# **Block 1: Environment Setup and Installation**

In [None]:
!pip install datasets transformers sentence-transformers evaluate nltk rouge-score bert_score huggingface_hub fastapi uvicorn optuna sumy accelerate



In [None]:
!pip install protobuf==3.20.*




 **Citations/References:**


*   Hugging Face Transformers Installation: https://huggingface.co/docs/transformers/installation
*   NLTK Installation Guide: https://www.nltk.org/install.html



# **Block 2: Imports, Configuration, and Global Settings**

In [None]:
import os
import re
import torch
import nltk
import random
import logging
import optuna

from datasets import load_dataset, Dataset, concatenate_datasets
from transformers import (
    AutoTokenizer, AutoModelForSeq2SeqLM, Trainer, TrainingArguments,
    DataCollatorForSeq2Seq, EarlyStoppingCallback, pipeline, BartForConditionalGeneration
)
from sentence_transformers import SentenceTransformer
from sumy.parsers.plaintext import PlaintextParser
from sumy.nlp.tokenizers import Tokenizer
from sumy.summarizers.text_rank import TextRankSummarizer
import evaluate
from fastapi import FastAPI, Request
import uvicorn

# Configure logging
logging.basicConfig(level=logging.INFO)
logger = logging.getLogger(__name__)
nltk.download('punkt', quiet=True)
nltk.download('wordnet', quiet=True)


# Reproducibility
SEED = 42
random.seed(SEED)
torch.manual_seed(SEED)
if torch.cuda.is_available():
    torch.cuda.manual_seed_all(SEED)

# Disable progress bars from Hugging Face Hub to keep output clean
from huggingface_hub.utils import disable_progress_bars
disable_progress_bars()

**Citations/References**:


*   NLTK Documentation: https://www.nltk.org/
*   Hugging Face Datasets & Transformers Docs: https://huggingface.co/docs/



# **Block 3: Enhanced Data Preparation with Dataset Prefixes**

In [None]:
def load_summarization_datasets():
    """Load datasets and quickly sample a subset from the train split for testing"""
    datasets_dict = {
        "cnn": load_dataset("cnn_dailymail", "3.0.0")["train"].select(range(500)),
        "xsum": load_dataset("xsum", trust_remote_code=True)["train"].select(range(500)),
        "multi_news": load_dataset("multi_news", trust_remote_code=True)["train"].select(range(500)),
        "gigaword": load_dataset("gigaword", trust_remote_code=True)["train"].select(range(500))
    }
    return datasets_dict

def preprocess_example(example, dataset_name):
    """Add dataset-specific prefixes and clean text"""
    prefixes = {
        "cnn": "[CNN] ",
        "xsum": "[XSum] ",
        "multi_news": "[MultiNews] ",
        "gigaword": "[Gigaword] "
    }

    text = example.get("article") or example.get("document") or ""
    summary = example.get("highlights") or example.get("summary") or ""

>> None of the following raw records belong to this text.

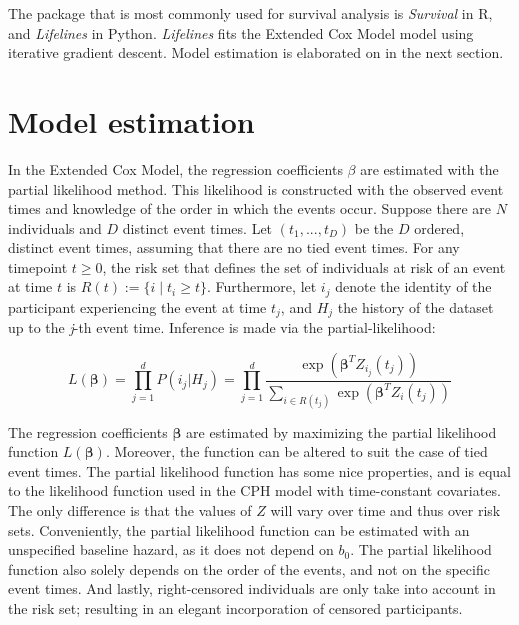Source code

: The package that is most commonly used for survival analysis is \textit{Survival} in R, and \textit{Lifelines} in Python. \textit{Lifelines} fits the Extended Cox Model model using iterative gradient descent. Model estimation is elaborated on in the next section. 


\section{Model estimation}
\label{section:methodology:model_estimation}
In the Extended Cox Model, the regression coefficients $\beta$ are estimated with the partial likelihood method. This likelihood is constructed with the observed event times and knowledge of the order in which the events occur. Suppose there are $N$ individuals and $D$ distinct event times. Let $(t_1, ..., t_D)$ be the $D$ ordered, distinct event times, assuming that there are no tied event times. For any timepoint $t \geq 0$, the risk set that defines the set of individuals at risk of an event at time $t$ is $R(t) := \{i \mid t_i \geq t\}$. Furthermore, let $i_j$ denote the identity of the participant experiencing the event at time $t_j$, and $H_j$ the history of the dataset up to the \textit{j}-th event time. Inference is made via the partial-likelihood: 

$$L(\boldsymbol{\beta}) = \prod_{j=1}^{d}P(i_j | H_j) = \prod_{j=1}^{d} \frac{\exp(\boldsymbol{\beta}^T Z_{i_j}(t_j))}{\sum_{i \in R(t_j)} \exp(\boldsymbol{\beta}^T Z_{i}(t_j))}$$

The regression coefficients $\boldsymbol{\beta}$ are estimated by maximizing the partial likelihood function $L(\boldsymbol{\beta})$. Moreover, the function can be altered to suit the case of tied event times. The partial likelihood function has some nice properties, and is equal to the likelihood function used in the CPH model with time-constant covariates. The only difference is that the values of $Z$ will vary over time and thus over risk sets. Conveniently, the partial likelihood function can be estimated with an unspecified baseline hazard, as it does not depend on $b_0$. The partial likelihood function also solely depends on the order of the events, and not on the specific event times. And lastly, right-censored individuals are only take into account in the risk set; resulting in an elegant incorporation of censored participants. 

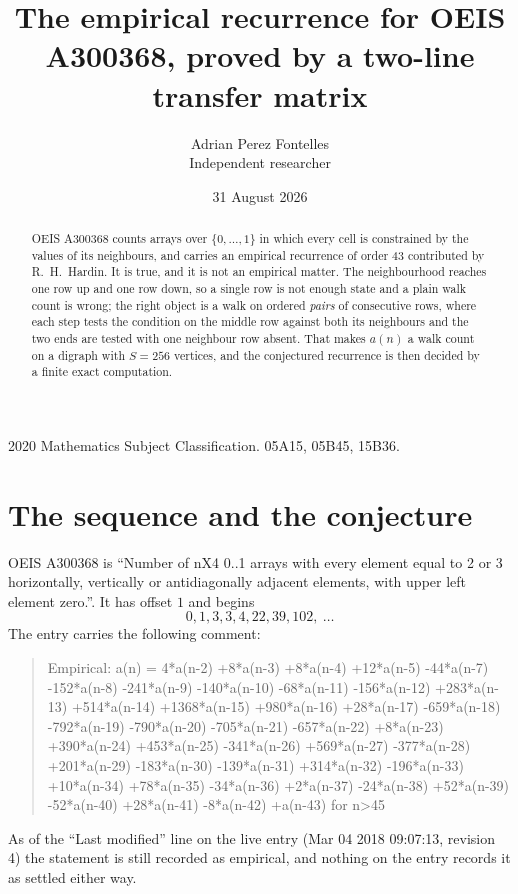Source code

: \documentclass[11pt,a4paper]{article}
\title{The empirical recurrence for OEIS A300368, proved by a two-line transfer matrix}
\author{Adrian Perez Fontelles\\ \small Independent researcher}
\date{31 August 2026}
\theoremstyle{plain}
\theoremstyle{definition}
\begin{document}
\maketitle

\begin{abstract}
OEIS A300368 counts arrays over $\{0,\dots,1\}$ in which every cell is constrained by the
values of its neighbours, and carries an empirical recurrence of order $43$ contributed
by R.~H.~Hardin. It is true, and it is not an empirical matter. The neighbourhood reaches one
row up and one row down, so a single row is not enough state and a plain walk count
is wrong; the right object is a walk on ordered \emph{pairs} of consecutive rows, where
each step tests the condition on the middle row against both its neighbours and the two
ends are tested with one neighbour row absent. That makes $a(n)$ a walk count on a digraph
with $S=256$ vertices, and the conjectured recurrence is then decided by a finite exact
computation.
\end{abstract}

\noindent\small 2020 Mathematics Subject Classification. 05A15, 05B45, 15B36.\normalsize

\section{The sequence and the conjecture}

OEIS A300368 is ``Number of nX4 0..1 arrays with every element equal to 2 or 3 horizontally, vertically or antidiagonally adjacent elements, with upper left element zero.''. It has offset $1$ and begins
\[
0, 1, 3, 3, 4, 22, 39, 102,\ \dots
\]
The entry carries the following comment:
\begin{quote}\small
Empirical: a(n) = 4*a(n-2) +8*a(n-3) +8*a(n-4) +12*a(n-5) -44*a(n-7) -152*a(n-8) -241*a(n-9) -140*a(n-10) -68*a(n-11) -156*a(n-12) +283*a(n-13) +514*a(n-14) +1368*a(n-15) +980*a(n-16) +28*a(n-17) -659*a(n-18) -792*a(n-19) -790*a(n-20) -705*a(n-21) -657*a(n-22) +8*a(n-23) +390*a(n-24) +453*a(n-25) -341*a(n-26) +569*a(n-27) -377*a(n-28) +201*a(n-29) -183*a(n-30) -139*a(n-31) +314*a(n-32) -196*a(n-33) +10*a(n-34) +78*a(n-35) -34*a(n-36) +2*a(n-37) -24*a(n-38) +52*a(n-39) -52*a(n-40) +28*a(n-41) -8*a(n-42) +a(n-43) for n>45
\end{quote}
As of the ``Last modified'' line on the live entry (Mar 04 2018 09:07:13, revision 4) the statement is
still recorded as empirical, and nothing on the entry records it as settled either way.
\end{document}
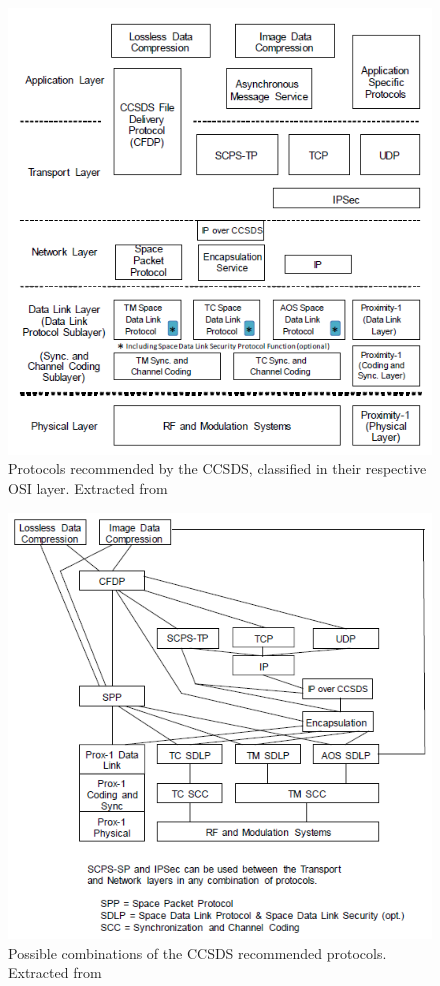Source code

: \begin{figure}[H]
\begin{center}
\includegraphics[scale=0.6]{SpaceSegment/Layer3/CCSDSprotocols.png}
\caption{Protocols recommended by the CCSDS, classified in their respective OSI layer. Extracted from \cite{CCSDSOverview}}
\end{center}
\end{figure}
\begin{figure}[H]
\begin{center}
\includegraphics[scale=0.6]{SpaceSegment/Layer3/CCSDScombinations.png}
\caption{Possible combinations of the CCSDS recommended protocols. Extracted from \cite{CCSDSOverview}}
\end{center}
\end{figure}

    text = f"{prefixes[dataset_name]}{' '.join(text.split())}"
    summary = ' '.join(summary.split())

    return {"text": text, "summary": summary}

def prepare_datasets(dataset_dict):
    """Prepare datasets with an 80-10-10 split and preprocess all splits."""
    processed = {}
    for name, ds in dataset_dict.items():
        full_ds = ds.train_test_split(test_size=0.2, seed=SEED)
        test_valid = full_ds["test"].train_test_split(test_size=0.5, seed=SEED)
        processed[name] = {
            "train": full_ds["train"].map(lambda x: preprocess_example(x, name)),
            "val": test_valid["test"].map(lambda x: preprocess_example(x, name)),
            "test": test_valid["train"].map(lambda x: preprocess_example(x, name))
        }
    return processed

**Citation/References:**


*   Hugging Face Datasets Documentation: https://huggingface.co/docs/datasets/
*   CNN/DailyMail Dataset Paper: https://arxiv.org/abs/1506.03340




# **Block 4: Model & Tokenizer Initialization with BART-large**

In [None]:
MODEL_NAME = "facebook/bart-large-cnn"
tokenizer = AutoTokenizer.from_pretrained(MODEL_NAME)
model = BartForConditionalGeneration.from_pretrained(MODEL_NAME)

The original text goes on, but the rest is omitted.